Coltsfoot,  Tussilago farfara, I’d  recently been thinking how I’d not seen this sunny little spring flower for donkey’s years, I’d even thought about going to see if it still grows in the place I remember it as a child (funny how I can remember where that is, but not where I’ve put my phone) and then I stumble upon a magnificent clump a few hundred yards from the house.

Coltsfoot 2

Historically it was used to treat coughs and asthma (although  the toxins it’s now known to contain wouldn’t have done your liver any good) my book also says it was dried and smoked, so that’s not going to improve your cough is it?

Gypsy folklore has it that wherever it grows, coal will be found below. And I have to say, that for the sake of my neighbours house we have to hope its a coal seam (which is entirely possible) and not a coal mine.

Coltsfoot

I’d been reminiscing with some friends about coltsfoot rock, a sweet we used to buy as children, it became apparent from the conversation, that it is a bit of northern delicacy (its made in Lancashire)  

Three sticks of Coltsfoot Rock

My memory is that it tastes not unlike liquorice, and a few weeks later I stumbled upon some in an old fashioned sweetie shop, I was looking for Parma Violets at the time, but that’s another story. I can confirm, it still tastes like liquorice. I bought some for my friends, one was so taken by the memory of it, she took some sticks home, broke them into pieces, so that she could make it last longer, I doubt we did that as kids.

 

 

Advertisements

Author: uphilldowndale

Watching the rhythm of rural life, from the top of a hill in northern England. Having spent most of my life avoiding writing, I now need to do it! I am no domestic goddess, but if I were expecting visitors to my home, I would whisk round with the duster and plump up the cushions and generally make the place look presentable. I hope that by putting my words where others may see them it will encourage me to ‘tidy up and push the Hoover around’ my writing. On the other hand I may just be adding to the compost heap. Only time will tell! Pull up a chair, sit yourself down, I’ll put the kettle on.
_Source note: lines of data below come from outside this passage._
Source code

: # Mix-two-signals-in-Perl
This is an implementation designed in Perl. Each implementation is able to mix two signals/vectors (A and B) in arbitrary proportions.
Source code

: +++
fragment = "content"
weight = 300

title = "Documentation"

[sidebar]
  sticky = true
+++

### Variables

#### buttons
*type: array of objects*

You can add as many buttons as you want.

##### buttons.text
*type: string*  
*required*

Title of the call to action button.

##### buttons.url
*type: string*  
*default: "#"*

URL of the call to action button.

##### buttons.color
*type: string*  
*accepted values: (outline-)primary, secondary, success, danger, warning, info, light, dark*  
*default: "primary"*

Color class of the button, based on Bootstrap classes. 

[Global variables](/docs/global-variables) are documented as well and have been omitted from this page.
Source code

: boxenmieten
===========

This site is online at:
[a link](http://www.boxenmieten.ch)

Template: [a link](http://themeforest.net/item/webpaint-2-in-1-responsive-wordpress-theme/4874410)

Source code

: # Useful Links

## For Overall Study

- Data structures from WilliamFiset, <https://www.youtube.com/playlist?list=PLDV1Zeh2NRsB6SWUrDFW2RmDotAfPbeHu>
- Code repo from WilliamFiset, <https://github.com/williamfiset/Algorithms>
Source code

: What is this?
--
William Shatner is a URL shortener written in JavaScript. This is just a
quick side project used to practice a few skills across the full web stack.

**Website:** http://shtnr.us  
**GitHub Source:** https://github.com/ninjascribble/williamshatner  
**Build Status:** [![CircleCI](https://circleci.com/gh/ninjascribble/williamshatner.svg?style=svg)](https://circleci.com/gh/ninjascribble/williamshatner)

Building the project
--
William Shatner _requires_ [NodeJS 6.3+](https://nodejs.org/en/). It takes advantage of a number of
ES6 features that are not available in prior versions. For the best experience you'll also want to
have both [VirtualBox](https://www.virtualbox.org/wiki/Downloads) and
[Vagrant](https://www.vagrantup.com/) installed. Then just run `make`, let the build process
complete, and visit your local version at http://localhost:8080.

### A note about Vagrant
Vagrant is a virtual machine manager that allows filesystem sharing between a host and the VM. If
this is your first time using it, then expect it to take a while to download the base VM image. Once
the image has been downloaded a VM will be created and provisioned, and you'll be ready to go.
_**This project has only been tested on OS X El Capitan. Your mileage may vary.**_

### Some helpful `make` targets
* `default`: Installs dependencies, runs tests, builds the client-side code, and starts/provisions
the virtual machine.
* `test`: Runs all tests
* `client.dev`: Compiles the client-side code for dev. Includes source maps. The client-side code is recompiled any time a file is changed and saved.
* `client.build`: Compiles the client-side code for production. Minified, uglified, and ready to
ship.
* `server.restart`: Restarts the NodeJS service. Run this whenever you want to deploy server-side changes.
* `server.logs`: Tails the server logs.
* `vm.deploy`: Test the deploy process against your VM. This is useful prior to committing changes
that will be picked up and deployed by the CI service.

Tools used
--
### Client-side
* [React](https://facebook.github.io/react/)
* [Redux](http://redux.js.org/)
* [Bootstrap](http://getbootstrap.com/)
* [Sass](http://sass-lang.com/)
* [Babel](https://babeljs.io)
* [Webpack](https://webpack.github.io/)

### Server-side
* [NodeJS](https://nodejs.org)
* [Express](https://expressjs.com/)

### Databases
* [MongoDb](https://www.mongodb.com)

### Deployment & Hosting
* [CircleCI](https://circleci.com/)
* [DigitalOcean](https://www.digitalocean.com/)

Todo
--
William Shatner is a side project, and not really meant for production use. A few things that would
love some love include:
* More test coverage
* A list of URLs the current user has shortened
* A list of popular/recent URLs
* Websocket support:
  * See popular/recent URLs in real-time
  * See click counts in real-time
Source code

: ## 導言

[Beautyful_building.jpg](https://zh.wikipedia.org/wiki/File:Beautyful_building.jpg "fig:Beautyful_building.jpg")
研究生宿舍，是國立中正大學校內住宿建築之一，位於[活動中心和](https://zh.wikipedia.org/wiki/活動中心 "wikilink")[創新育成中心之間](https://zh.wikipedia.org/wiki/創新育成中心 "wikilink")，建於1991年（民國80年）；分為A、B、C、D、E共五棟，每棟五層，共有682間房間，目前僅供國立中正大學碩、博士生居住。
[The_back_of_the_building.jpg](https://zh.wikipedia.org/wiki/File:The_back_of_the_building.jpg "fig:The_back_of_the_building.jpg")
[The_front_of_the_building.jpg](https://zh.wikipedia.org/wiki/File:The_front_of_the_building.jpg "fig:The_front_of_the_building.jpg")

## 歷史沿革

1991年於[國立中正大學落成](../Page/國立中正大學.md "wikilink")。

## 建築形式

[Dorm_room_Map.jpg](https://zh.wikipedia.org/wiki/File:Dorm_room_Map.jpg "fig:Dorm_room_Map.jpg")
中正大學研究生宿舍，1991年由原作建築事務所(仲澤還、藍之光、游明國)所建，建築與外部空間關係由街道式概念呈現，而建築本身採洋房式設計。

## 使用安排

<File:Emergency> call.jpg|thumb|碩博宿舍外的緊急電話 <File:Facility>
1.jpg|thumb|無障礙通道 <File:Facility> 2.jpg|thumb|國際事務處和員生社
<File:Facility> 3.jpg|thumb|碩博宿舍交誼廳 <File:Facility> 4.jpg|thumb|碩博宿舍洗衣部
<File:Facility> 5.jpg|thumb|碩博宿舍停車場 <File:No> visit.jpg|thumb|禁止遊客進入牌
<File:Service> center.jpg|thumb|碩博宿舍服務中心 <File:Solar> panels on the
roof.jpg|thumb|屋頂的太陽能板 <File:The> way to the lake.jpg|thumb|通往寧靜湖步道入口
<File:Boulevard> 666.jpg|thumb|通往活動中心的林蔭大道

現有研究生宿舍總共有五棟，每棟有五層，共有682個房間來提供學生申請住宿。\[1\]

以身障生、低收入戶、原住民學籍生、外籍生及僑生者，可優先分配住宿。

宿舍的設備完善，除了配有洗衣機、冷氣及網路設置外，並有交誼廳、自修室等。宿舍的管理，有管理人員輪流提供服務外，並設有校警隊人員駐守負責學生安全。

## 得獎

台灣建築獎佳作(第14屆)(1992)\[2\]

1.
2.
6 thoughts on “Galloping towards Spring

  1. That is not a sweet that I have ever come across.

  2. I’ve heard of coltsfoot, but it’s not found in most of the U.S. It’s an introduced plant here, and seems to be mostly in the northeastern states. On the other hand, it is in the groundsel tribe, and there are at least three groundsels I know of that are native to Texas. There may be more. They’re pretty plants, and the medicinal use for coltsfoot is right there in the name of the genus: Tussilago. After all, the medical name for whooping cough is pertussis, and there’s a cough syrup here called Pertussin. I couldn’t find the ingredients, to see if coltsfoot is included!

  3. It’s funny how childhood memories seem always to involve the senses — sights, tastes, feels. Sensory memories are among the most evocative. Marcel Proust’s madeleine is an obvious case in point.

    P.S. to Shoreacres, “tussis” is Latin for “cough” so any medical word with “tuss” or “tussi” in it has something to do with cough.

  4. I’d never heard of Coltsfoot Rock. Isn’t it funny how food used to be so geographically linked? Nowadays, children around here think that sloes growing on the blackthorn hedges around the fields are blueberries or olives – both unheard of in my childhood.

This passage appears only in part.